Reputation: 109844
I have a bunch of text files with filenames that contain non-ASCII characters. For example this is a title:
readLines('bbb/ović, Melika_ Omeragić, Ismir_ Bata.txt')
## Error in file(con, "r") : cannot open the connection
## In addition: Warning message:
## In file(con, "r") :
## cannot open file 'bbb/ovi?, Melika_ Omeragi?, Ismir_ Bata.txt': Invalid argument
I try:
dir('bbb')
## [1] "ovic, Melika_ Omeragic, Ismir_ Bata.txt"
So I tried:
readLines(list.files('bbb', full.names = TRUE))
## Error in file(con, "r") : cannot open the connection
## In addition: Warning message:
## In file(con, "r") :
## cannot open file 'bbb/ovic, Melika_ Omeragic, Ismir_ Bata.txt': No such file or directory
How can I programatically read these files in?

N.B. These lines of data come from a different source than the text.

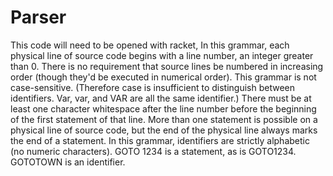 # Parser
This code will need to be opened with racket,
In this grammar, each physical line of source code begins with a line number, an integer greater than 0. There is no requirement that source lines be numbered in increasing order (though they'd be executed in numerical order). This grammar is not case-sensitive. (Therefore case is insufficient to distinguish between identifiers. Var, var, and VAR are all the same identifier.) There must be at least one character whitespace after the line number before the beginning of the first statement of that line. More than one statement is possible on a physical line of source code, but the end of the physical line always marks the end of a statement. In this grammar, identifiers are strictly alphabetic (no numeric characters). GOTO 1234 is a statement, as is GOTO1234. GOTOTOWN is an identifier.
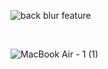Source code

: 
![back blur feature](https://github.com/Areeb786123/PasswordManager/assets/56149022/3228cd5e-24c8-4675-80f6-0f2a9d769cbf)


</br>

![MacBook Air - 1 (1)](https://github.com/Areeb786123/PasswordManager/assets/56149022/f9bd638c-90e5-4c5b-8f0b-210282b82de9)


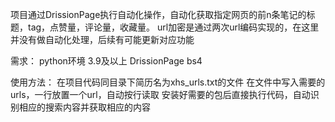 项目通过DrissionPage执行自动化操作，自动化获取指定网页的前n条笔记的标题，tag，点赞量，评论量，收藏量。
url加密是通过两次url编码实现的，在这里并没有做自动化处理，后续有可能更新对应功能

需求：
python环境 3.9及以上
DrissionPage
bs4


使用方法：
在项目代码同目录下简历名为xhs_urls.txt的文件
在文件中写入需要的urls，一行放置一个url，自动按行读取
安装好需要的包后直接执行代码，自动识别相应的搜索内容并获取相应的内容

The content of the files is of no matter to this questions, just the special characters in the file names and reading the files in.
If need be if there's a way to changing the file names in order to read them in I'm open to that as well.
I realize I have no MWE but can't create one for this problem. Simply generating a text file and naming it: ović, Melika_ Omeragić, Ismir_ Bata.txt
and using the code I have above to read it in will illustrate the problem.
Upvotes: 2
Views: 974
Reputation: 61
You can rename all the files from non ascii to simpler names using a single line of code :
file.rename(Sys.glob("*"),list.files())
Indeed, the function Sys.glob
is similar to list.files
but supports better non ascii characters.
If you want to do this renaming recursively in multiple subfolders, I recommend using the fs package (functions file_move
and dir_ls
). For a little more info, maybe check my answer other there : Reading accented filenames in R using list.files .
Then readLines
should work fine, but without special characters :-)
Upvotes: 1
Reputation: 1648
The thing in Windows is pretty tricky but I was able to find a workaround using this posts:
equivalent of (dir/b > files.txt) in PowerShell
R: can't read unicode text files even when specifying the encoding
The idea I use to read the file is write its name in a file a read it from there with the appropriate encoding.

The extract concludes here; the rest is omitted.